Report each line of the entries below that has the word "hypermodularization" in it.

++++ Supplied data

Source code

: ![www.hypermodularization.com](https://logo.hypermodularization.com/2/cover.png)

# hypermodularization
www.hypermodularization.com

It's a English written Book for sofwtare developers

++++++++

• **Solution to this exercise**
: ![www.hypermodularization.com](https://logo.hypermodularization.com/2/cover.png)
# hypermodularization
www.hypermodularization.com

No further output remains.